WHAT YOU ARE ASKED TO DO: Your task is to filter the data below down to the lines holding "cisa".

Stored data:
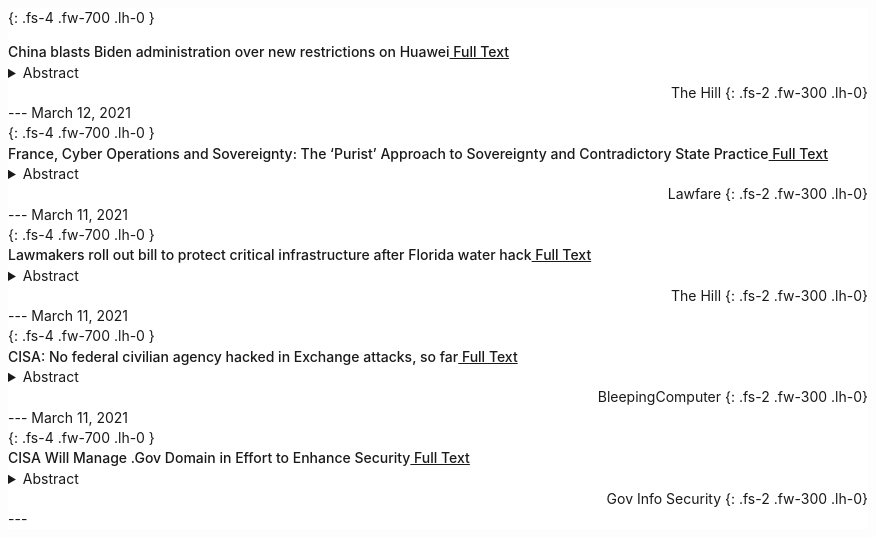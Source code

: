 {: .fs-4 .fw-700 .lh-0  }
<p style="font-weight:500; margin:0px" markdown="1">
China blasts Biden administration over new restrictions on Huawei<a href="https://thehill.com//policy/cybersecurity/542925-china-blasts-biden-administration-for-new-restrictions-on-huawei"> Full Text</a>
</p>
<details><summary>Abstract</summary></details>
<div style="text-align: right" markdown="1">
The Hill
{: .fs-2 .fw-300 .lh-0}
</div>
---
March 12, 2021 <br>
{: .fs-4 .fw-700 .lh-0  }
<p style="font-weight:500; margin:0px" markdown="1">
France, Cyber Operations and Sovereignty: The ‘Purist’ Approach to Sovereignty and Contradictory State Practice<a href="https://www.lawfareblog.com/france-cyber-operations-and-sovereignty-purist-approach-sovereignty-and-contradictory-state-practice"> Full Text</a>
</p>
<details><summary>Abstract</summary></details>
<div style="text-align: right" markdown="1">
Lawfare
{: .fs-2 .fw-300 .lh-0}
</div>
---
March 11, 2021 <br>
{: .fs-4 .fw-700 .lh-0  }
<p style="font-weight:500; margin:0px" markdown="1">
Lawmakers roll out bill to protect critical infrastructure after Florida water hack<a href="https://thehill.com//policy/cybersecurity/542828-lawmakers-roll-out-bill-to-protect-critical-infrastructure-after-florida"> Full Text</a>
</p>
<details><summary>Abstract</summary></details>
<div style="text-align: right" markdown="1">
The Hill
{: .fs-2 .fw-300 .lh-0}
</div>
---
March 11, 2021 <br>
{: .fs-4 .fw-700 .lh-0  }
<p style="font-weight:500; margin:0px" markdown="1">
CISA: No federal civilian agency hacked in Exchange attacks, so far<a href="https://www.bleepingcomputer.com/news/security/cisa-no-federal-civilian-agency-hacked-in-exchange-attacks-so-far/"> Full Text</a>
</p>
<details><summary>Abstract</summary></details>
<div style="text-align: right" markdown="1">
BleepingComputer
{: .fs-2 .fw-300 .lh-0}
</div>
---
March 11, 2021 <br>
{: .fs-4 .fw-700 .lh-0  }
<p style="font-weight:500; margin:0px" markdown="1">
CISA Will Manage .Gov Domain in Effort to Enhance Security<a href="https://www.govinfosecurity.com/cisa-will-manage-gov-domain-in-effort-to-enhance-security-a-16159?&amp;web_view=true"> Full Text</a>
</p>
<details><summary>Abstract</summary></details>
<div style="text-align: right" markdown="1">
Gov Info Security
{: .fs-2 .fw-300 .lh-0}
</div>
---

---

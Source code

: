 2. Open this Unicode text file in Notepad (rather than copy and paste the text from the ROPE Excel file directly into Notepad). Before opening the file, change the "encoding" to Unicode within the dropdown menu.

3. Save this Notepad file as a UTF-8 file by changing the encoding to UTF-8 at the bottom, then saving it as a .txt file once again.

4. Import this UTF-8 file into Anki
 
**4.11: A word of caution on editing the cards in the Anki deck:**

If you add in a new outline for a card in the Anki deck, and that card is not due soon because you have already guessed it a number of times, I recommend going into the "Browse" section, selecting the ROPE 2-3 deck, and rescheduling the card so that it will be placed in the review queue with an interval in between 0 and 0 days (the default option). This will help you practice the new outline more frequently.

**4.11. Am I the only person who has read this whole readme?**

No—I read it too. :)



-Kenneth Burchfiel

SOLUTION FOR THIS EXERCISE:
CISA: No federal civilian agency hacked in Exchange attacks, so far<a href="https://www.bleepingcomputer.com/news/security/cisa-no-federal-civilian-agency-hacked-in-exchange-attacks-so-far/"> Full Text</a>
CISA Will Manage .Gov Domain in Effort to Enhance Security<a href="https://www.govinfosecurity.com/cisa-will-manage-gov-domain-in-effort-to-enhance-security-a-16159?&amp;web_view=true"> Full Text</a>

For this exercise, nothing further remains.